INSTRUCTIONS TO FOLLOW —
Please restate each line of the data below exactly. Omit all images.

Saved entries:
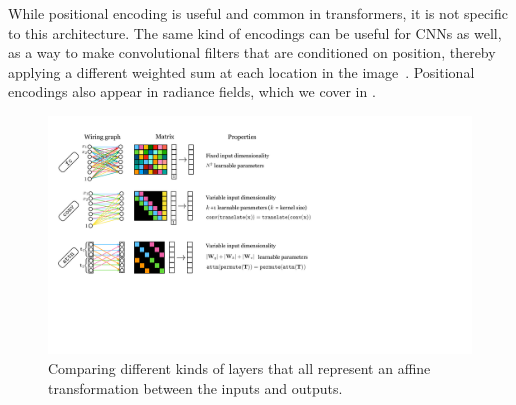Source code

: While positional encoding is useful and common in transformers, it is not specific to this architecture. The same kind of encodings can be useful for CNNs as well, as a way to make convolutional filters that are conditioned on position, thereby applying a different weighted sum at each location in the image~\cite{liu2018intriguing}. Positional encodings also appear in radiance fields, which we cover in \chap{\ref{chapter:nerfs}}. %






\begin{figure}[t]
    \centerline{
        \includegraphics[width=1.0\linewidth]{figures/transformers/affine_layer_comparison.pdf}
    }
    \caption{Comparing different kinds of layers that all represent an affine transformation between the inputs and outputs.}
  \label{fig:transformers:affine_layer_comparison}
\end{figure}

REPLY —
Source code

: While positional encoding is useful and common in transformers, it is not specific to this architecture. The same kind of encodings can be useful for CNNs as well, as a way to make convolutional filters that are conditioned on position, thereby applying a different weighted sum at each location in the image~\cite{liu2018intriguing}. Positional encodings also appear in radiance fields, which we cover in \chap{\ref{chapter:nerfs}}. %






\begin{figure}[t]
    \centerline{
        \includegraphics[width=1.0\linewidth]{figures/transformers/affine_layer_comparison.pdf}
    }
    \caption{Comparing different kinds of layers that all represent an affine transformation between the inputs and outputs.}
  \label{fig:transformers:affine_layer_comparison}
\end{figure}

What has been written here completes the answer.